USB on the go: what it is and how it works please read this article
Maybe you have read it while brushing the technical specifications of the top of the range Android smartphone you want to buy for a long time. And, maybe always, you started asking yourself what USB on-the-go is and what it’s for . And, above all, because it is a feature that is easier to find in the technical sheet of high-end devices than in the mid-range or medium-low range. But let’s proceed with order.
What is USB on-the-go
Often abbreviated to USB OTG or simply OTG , USB on-the-go is a collection of communication protocols belonging to the USB 2.0 standard (and later) that makes its first appearance in 2001. These protocols allow any device equipped the Universal Serial Bus can act both as host both devices : this way devices such as keyboards and mouse, gamepad and USB sticks can be connected to a smartphone or tablet (or any other compatible USB device OTG) that feed them and they exploit the functionalities. The OTG standard defines two different roles for each supported device: OTG a and OTG b . The first acts fromhost and is, in the pair, the one supplying the electrical energy necessary for the functioning of the second.
It must be said, however, that this communication standard is not exclusive to Android smartphones . Being part of the specifications of the USB 2.0 standard, all compatible devices could take advantage of its characteristics and peculiarities. It is the manufacturer of the device or device that decides to turn on or off the OTG of its device, providing the necessary software to manage the communication flows and, therefore, to make it fully functional.
How USB OTG works
To guarantee the full functioning of the OTG devices, three new communication protocols have been included within the 2.0 standard (and following) , which determine the same number of phases in the exchange of data and information between two USB devices compatible with the OTG.
- Attach detection protocol (ADP) . It allows a USB device to check and check whether or not electric current flows in the circuits. The verification takes place at regular intervals and allows the device to check if it is connected to another OTG device, to a USB cable or if the door is still empty. In the event that a change in electrical potential is detected in the circuits (a sign that, on the other hand, there is “something” waiting to receive a signal) the USB device will start to power the other, while the device will generate a SRP.

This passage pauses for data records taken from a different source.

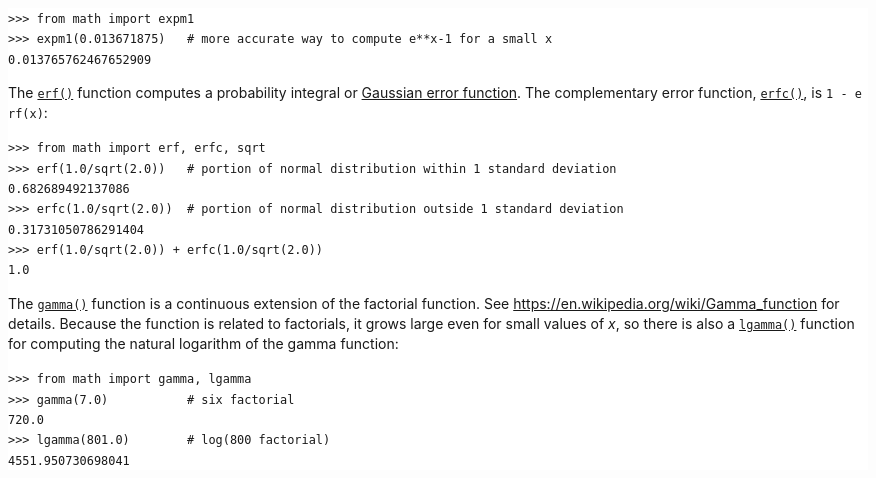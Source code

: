 <div class="doctest highlight-default notranslate">

<div class="highlight">

    >>> from math import expm1
    >>> expm1(0.013671875)   # more accurate way to compute e**x-1 for a small x
    0.013765762467652909

</div>

</div>

The <a href="../library/math.html#math.erf" class="reference internal" title="math.erf"><span class="pre"><code class="sourceCode python">erf()</code></span></a> function computes a probability integral or <a href="https://en.wikipedia.org/wiki/Error_function" class="reference external">Gaussian error function</a>. The complementary error function, <a href="../library/math.html#math.erfc" class="reference internal" title="math.erfc"><span class="pre"><code class="sourceCode python">erfc()</code></span></a>, is <span class="pre">`1`</span>` `<span class="pre">`-`</span>` `<span class="pre">`erf(x)`</span>:

<div class="highlight-pycon notranslate">

<div class="highlight">

    >>> from math import erf, erfc, sqrt
    >>> erf(1.0/sqrt(2.0))   # portion of normal distribution within 1 standard deviation
    0.682689492137086
    >>> erfc(1.0/sqrt(2.0))  # portion of normal distribution outside 1 standard deviation
    0.31731050786291404
    >>> erf(1.0/sqrt(2.0)) + erfc(1.0/sqrt(2.0))
    1.0

</div>

</div>

The <a href="../library/math.html#math.gamma" class="reference internal" title="math.gamma"><span class="pre"><code class="sourceCode python">gamma()</code></span></a> function is a continuous extension of the factorial function. See <a href="https://en.wikipedia.org/wiki/Gamma_function" class="reference external">https://en.wikipedia.org/wiki/Gamma_function</a> for details. Because the function is related to factorials, it grows large even for small values of *x*, so there is also a <a href="../library/math.html#math.lgamma" class="reference internal" title="math.lgamma"><span class="pre"><code class="sourceCode python">lgamma()</code></span></a> function for computing the natural logarithm of the gamma function:

<div class="doctest highlight-default notranslate">

<div class="highlight">

    >>> from math import gamma, lgamma
    >>> gamma(7.0)           # six factorial
    720.0
    >>> lgamma(801.0)        # log(800 factorial)
    4551.950730698041

</div>

</div>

- Session request protocol (SRP) . The role played by this protocol is, as can be understood, consequential to that of ADP. Once the user has connected thedevice to his host , with the SRP a communication will be established between the two USB devices and will allow both to manage the flow and current consumption. A very important protocol, therefore, especially in the case where the OTG a is a battery-powered device (such as a smartphone or tablet) and the limited autonomy.
- Host negotiation protocol (HNP) . Even if the role of OTG a is usually carried out always and only by a certain type of device, it may happen that during the same “connection” session the two devices exchange roles. As we said, in fact, USB on-the go allows a USB device to perform both the host and device functions and, thanks to the HNP protocol, this operation takes place automatically, allowing what was an OTG b to take control of the situation and manage data exchange with the other device.
How to find out if your smartphone supports USB on-the-goWhile not an exclusive feature, it is useless to deny that smartphones are the first devices that come to mind when it comes to USB on the go . To verify that your mobile device is compatible with OTG protocols you can follow different paths. First of all, just check if the box is printed with the “USB on-the-go” logo, as in the image. Alternatively, you can search for your smartphone model on the GSM Arena portal and verify that the “USB host” specification is in the data sheet. Last but not least , you can rely on USB OTG Checker, a free Android app downloadable from the Play Store, which will check the compatibility of the device with protocols on the go .
USB on-the-go applications
In the event that your Android smartphone supports OTG protocols, you can start connecting USB devices and expand their functionality. First of all, however, we would need an OTG adapter cable that allows the two devices to communicate without problems.
Thanks to the cable, for example, we could connect a USB stick to our smartphone and free the memory of the mobile device. Or, again, connect your mouse and keyboard and turn it into a sort of tiny portable PC. Not to mention, then, the ability to connect a USB joypad (like those used by the Xbox) and have more control over video games for smartphones. In short, the only limit to the use of USB on the go seems to be imagination.